One of the most feared complications of percutaneous coronary interventions is coronary artery dissection. Rarely, such dissections can propagate into the ascending aorta, which may then require surgical intervention. We present the case of a 50-year-old patient with new-onset angina and two-vessel coronary artery disease who underwent percutaneous coronary intervention on the right coronary artery, complicated by an iatrogenic coronary dissection extending into the ascending aorta. A decision was taken to perform emergent cardiac surgery due to ongoing chest pain and the extent of the dissection. Computed tomography after surgery revealed no signs of aortic dissection with normal dimensions in all aortic segments. The patient was discharged home in a stable condition.

Keywords

iatrogenic dissection, percutaneous coronary intervention

Introduction

Coronary artery dissection during percutaneous coronary interventions (PCI) presents a complex and challenging scenario for clinicians, sometimes necessitating surgical intervention for resolution. The latter is especially valid in cases of coronary artery dissection extending to the aorta. While PCI has revolutionized the management of coronary artery disease, the occurrence of iatrogenic aortic dissection remains a rare but potentially life-threatening complication. This phenomenon encompasses a spectrum of clinical presentations ranging from asymptomatic cases to acute coronary syndromes and hemodynamic instability leading to cardiogenic shock and death. The decision-making process regarding the optimal management strategy requires a thorough understanding of the underlying pathophysiology, risk factors, diagnostic modalities, and available treatment options. In this case report, we aim to explore the current understanding, challenges, and advancements in the management of coronary artery dissection extending to the aorta during PCI, focusing on the indications and outcomes of surgical intervention in these complex cases.

Case report

A 50-year-old woman was admitted to a secondary hospital with a new onset of typical chest pain on exertion. Her overall condition was satisfactory with no pathologic findings on physical exam. Her blood pressure was 120/70 mmHg and her heart rate was 72 bpm. No significant ST-segment deviation on ECG was observed (Fig. 1) and conventional troponin was within reference ranges.

Figure 1.

ECG obtained on admission.

Transthoracic echocardiography (TTE) revealed a preserved left ventricular ejection fraction (59%), normal valve function, and no wall motion abnormalities (WMA). Her risk factors for coronary artery disease (CAD) were hypertension and hyperlipidemia. She did not report any family history of CAD or smoking. She had been taking a fixed combination of perindopril/indapamide/amlodipine 5/1.25/5 mg daily and levothyroxine 50 mcg due to underlying hypothyroidism. Although her GRACE score was low at 88, the patient was referred for coronary angiography due to the very typical angina symptoms. [1] Angiography revealed a 70% stenosis of the left circumflex (LCx) artery and a critical lesion in the middle segment of the right coronary artery (RCA) (Figs 2, 3) .

Figure 2.

A 30° caudal projection showing LCx with a 70% stenosis (white arrow).

Figure 3.

A 30° left anterior oblique (LAO) view of the RCA showing two critical stenoses from the proximal to the middle segment of the RCA (white arrows).
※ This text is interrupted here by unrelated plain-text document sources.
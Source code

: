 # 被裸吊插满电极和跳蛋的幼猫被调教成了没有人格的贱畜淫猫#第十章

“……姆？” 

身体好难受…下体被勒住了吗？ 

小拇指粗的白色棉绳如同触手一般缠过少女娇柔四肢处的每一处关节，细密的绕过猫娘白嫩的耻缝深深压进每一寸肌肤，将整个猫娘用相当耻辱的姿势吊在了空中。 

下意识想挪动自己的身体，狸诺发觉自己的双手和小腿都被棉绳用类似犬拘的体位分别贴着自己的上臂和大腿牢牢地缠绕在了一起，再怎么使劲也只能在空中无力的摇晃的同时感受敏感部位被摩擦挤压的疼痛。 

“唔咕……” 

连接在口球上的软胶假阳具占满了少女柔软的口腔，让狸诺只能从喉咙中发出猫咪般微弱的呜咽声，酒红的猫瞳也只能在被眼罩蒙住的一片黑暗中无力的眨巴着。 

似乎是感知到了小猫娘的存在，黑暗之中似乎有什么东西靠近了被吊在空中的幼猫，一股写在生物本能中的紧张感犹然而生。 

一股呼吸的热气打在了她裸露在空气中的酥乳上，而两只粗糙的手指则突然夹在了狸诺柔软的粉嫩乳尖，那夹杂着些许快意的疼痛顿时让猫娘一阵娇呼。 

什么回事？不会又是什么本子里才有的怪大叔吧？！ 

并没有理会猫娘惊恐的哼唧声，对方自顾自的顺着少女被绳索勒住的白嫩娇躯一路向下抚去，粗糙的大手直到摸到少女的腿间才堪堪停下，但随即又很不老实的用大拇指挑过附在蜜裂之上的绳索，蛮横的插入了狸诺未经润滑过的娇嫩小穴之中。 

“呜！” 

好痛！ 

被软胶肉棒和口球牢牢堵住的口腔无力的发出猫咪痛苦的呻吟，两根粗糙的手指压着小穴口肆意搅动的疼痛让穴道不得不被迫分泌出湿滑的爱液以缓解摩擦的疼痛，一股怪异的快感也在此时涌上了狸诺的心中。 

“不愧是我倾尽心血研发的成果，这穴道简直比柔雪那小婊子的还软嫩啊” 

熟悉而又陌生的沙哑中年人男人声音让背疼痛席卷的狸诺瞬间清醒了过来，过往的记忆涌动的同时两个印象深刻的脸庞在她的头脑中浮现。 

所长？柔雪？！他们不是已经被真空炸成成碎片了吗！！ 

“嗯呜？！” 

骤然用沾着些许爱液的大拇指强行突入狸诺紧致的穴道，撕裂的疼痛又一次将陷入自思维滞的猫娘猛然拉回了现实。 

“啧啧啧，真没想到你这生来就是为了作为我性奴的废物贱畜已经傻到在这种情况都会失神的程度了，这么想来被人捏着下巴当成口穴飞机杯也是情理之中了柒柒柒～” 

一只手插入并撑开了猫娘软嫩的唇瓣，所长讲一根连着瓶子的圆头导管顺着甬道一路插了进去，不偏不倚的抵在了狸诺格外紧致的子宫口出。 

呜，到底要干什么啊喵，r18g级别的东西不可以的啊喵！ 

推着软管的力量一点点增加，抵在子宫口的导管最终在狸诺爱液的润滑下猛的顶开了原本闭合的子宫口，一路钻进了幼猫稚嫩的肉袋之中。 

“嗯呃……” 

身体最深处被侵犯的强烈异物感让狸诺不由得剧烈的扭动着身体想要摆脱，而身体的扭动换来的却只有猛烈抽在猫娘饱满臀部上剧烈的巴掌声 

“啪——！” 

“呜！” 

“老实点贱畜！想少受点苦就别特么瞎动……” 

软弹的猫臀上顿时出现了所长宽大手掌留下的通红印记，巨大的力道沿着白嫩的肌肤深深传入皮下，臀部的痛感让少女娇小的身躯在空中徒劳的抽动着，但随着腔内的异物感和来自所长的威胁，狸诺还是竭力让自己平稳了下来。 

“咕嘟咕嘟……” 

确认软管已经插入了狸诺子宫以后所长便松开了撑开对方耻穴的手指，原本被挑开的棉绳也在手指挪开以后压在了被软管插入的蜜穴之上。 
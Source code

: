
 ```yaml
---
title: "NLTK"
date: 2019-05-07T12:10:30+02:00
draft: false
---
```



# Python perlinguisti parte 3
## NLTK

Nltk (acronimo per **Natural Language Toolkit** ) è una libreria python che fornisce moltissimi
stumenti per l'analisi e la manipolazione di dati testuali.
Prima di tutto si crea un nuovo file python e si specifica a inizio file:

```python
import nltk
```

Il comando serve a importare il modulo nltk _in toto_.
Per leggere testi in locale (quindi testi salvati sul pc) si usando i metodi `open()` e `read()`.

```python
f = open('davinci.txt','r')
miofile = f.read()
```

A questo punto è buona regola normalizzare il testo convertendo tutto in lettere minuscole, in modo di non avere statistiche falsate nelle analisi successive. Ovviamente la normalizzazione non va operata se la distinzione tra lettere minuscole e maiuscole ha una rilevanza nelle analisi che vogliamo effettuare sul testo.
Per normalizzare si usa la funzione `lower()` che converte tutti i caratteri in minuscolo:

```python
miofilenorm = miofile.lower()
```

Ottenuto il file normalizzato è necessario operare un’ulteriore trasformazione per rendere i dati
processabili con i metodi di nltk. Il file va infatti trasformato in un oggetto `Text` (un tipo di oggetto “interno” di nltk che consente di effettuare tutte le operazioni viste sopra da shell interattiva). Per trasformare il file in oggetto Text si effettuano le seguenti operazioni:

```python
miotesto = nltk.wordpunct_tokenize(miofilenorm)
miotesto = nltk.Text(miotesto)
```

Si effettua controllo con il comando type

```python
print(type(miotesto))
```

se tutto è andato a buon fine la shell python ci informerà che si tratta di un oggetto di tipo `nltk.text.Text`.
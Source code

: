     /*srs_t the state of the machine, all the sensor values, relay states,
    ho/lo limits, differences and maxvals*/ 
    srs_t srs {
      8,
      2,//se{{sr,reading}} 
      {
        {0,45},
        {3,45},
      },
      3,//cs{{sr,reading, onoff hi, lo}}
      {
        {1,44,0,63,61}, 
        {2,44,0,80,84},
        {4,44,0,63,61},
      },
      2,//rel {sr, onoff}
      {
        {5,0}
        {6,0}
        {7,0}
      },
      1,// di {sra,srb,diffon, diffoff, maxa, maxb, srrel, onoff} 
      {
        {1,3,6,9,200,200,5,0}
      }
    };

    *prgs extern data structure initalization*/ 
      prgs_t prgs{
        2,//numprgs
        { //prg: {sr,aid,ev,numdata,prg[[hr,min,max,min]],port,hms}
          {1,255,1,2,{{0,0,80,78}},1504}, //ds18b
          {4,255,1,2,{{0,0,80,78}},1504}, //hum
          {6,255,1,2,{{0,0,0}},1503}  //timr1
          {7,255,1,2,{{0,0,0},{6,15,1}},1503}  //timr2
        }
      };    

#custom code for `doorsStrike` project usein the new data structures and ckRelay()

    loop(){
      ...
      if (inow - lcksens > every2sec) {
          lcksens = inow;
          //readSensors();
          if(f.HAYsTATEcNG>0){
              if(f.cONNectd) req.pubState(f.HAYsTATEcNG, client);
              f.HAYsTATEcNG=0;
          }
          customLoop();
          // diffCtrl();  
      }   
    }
A decision was taken to perform PCI of the RCA. A Judkins right (JR) 3.5 guiding catheter was used to engage the RCA. Since there was difficulty crossing the lesion with a workhorse guidewire, a 1.5×10 mm balloon was used for better support. At this moment, the patient complained of chest pain and ST-segment elevations were observed on the ECG monitor. A small contrast injection showed dissection in the middle segment of RCA, starting from the proximal part (Fig. 4) . Fortunately, the guidewire now seemed to have crossed the lesion. However, when a second contrast injection was performed to check the position of the latter, a retrograde dissection was observed which extended to the right coronary cusp and ascending aorta (Fig. 5) .

Figure 4.

A dissection is seen from the proximal to the middle segment of the RCA (white arrow). There is minimal to no blood flow distal to the dissection (white arrowheads).

Figure 5.

The moment when the dissection extended proximally to the right aortic cusp (white arrow) is caught on fluoroscopy. The guidewire is placed distally in a right ventricular branch (white arrowhead).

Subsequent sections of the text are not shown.